New Sci, 24.2.07, had a letter commenting on a previous article about the strength and stamina of trireme rowers 2500 years ago (10.2.07). Patrick Leonard of Southampton wrote:
Only 150 years ago a trained railway “navvy” in the UK was expected to dig out 1 ton of material a day, as I read in a biography of the Victorian civil engineer Robert Stephenson.
The steel plates for the box girder sections of his 1850 Britannia Bridge across the Menai Strait were forged by men wielding 40-pound (18-kilo) sledgehammers. The standard heavy sledge in use today is 14-pound (6.3 kilos). I have used a 28-pound (13-kilo) hammer but it is not something I would recommend.
A 19th-century potter throwing flowerpots would use half a tonne of clays in a day. In 1972 in Uttar Pradesh, India, I witnessed 1.5-metre-tall labourers, who could not have weighed more than 45 kilograms, lifting bags of rice probably weighing 70 kilograms, by rolling the hessian at the top to obtain a grip and hoisting them up and onto their backs with ease.
I suspect working toughness is what is missing now – something not possible to acquire in a gym.
In New Sci Letters 17.3.07, George Parsonage of Glasgow wrote:
The ancient Greeks rowed hours, days, weeks, months, years, doing nothing else during their waking hours. Our modern-day sportsmen and women would be hard pushed to stay shoulder-to-shoulder with these lads.

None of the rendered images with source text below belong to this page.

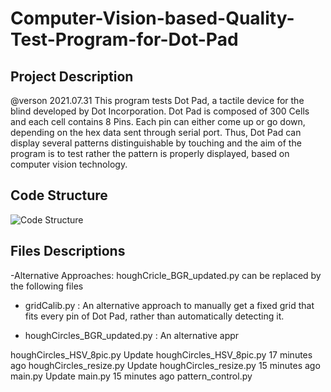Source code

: # Computer-Vision-based-Quality-Test-Program-for-Dot-Pad

## Project Description
@verson 2021.07.31
This program tests Dot Pad, a tactile device for the blind developed by Dot Incorporation. Dot Pad is composed of 300 Cells and each cell contains 8 Pins. Each pin can either come up or go down, depending on the hex data sent through serial port. Thus, Dot Pad can display several patterns distinguishable by touching and the aim of the program is to test rather the pattern is properly displayed, based on computer vision technology.

## Code Structure
![Code Structure](https://user-images.githubusercontent.com/68358806/142944256-3b265a89-ab53-4aac-b3c6-bed22b9acf1a.png)

## Files Descriptions

-Alternative Approaches: houghCricle_BGR_updated.py can be replaced by the following files
  - gridCalib.py : An alternative approach to manually get a fixed grid that fits every pin of Dot Pad, rather than automatically detecting it.

  - houghCircles_BGR_updated.py : An alternative appr

houghCircles_HSV_8pic.py
Update houghCircles_HSV_8pic.py
17 minutes ago
houghCircles_resize.py
Update houghCircles_resize.py
15 minutes ago
main.py
Update main.py
15 minutes ago
pattern_control.py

My father, Ben Parsonage, was the last of the River Clyde boatme/watermen. Without using outboard motors, he could easily row 30 kilometres downriver with a 20-stone (130-kilo) man sitting at the back of the boat and, after a day of work on the river, row back. He could row upriver against currents I have never been able to overcome, to places I have never been able to reach and in times I have never been able to match. At the age of 75 he could still row faster than I could, even though at the young age of 63 I am still the fastest fixed-seat sculler in Scotland. He was 5 feet 1 inch (1.55 metres) tall and weighed only 65 kilograms.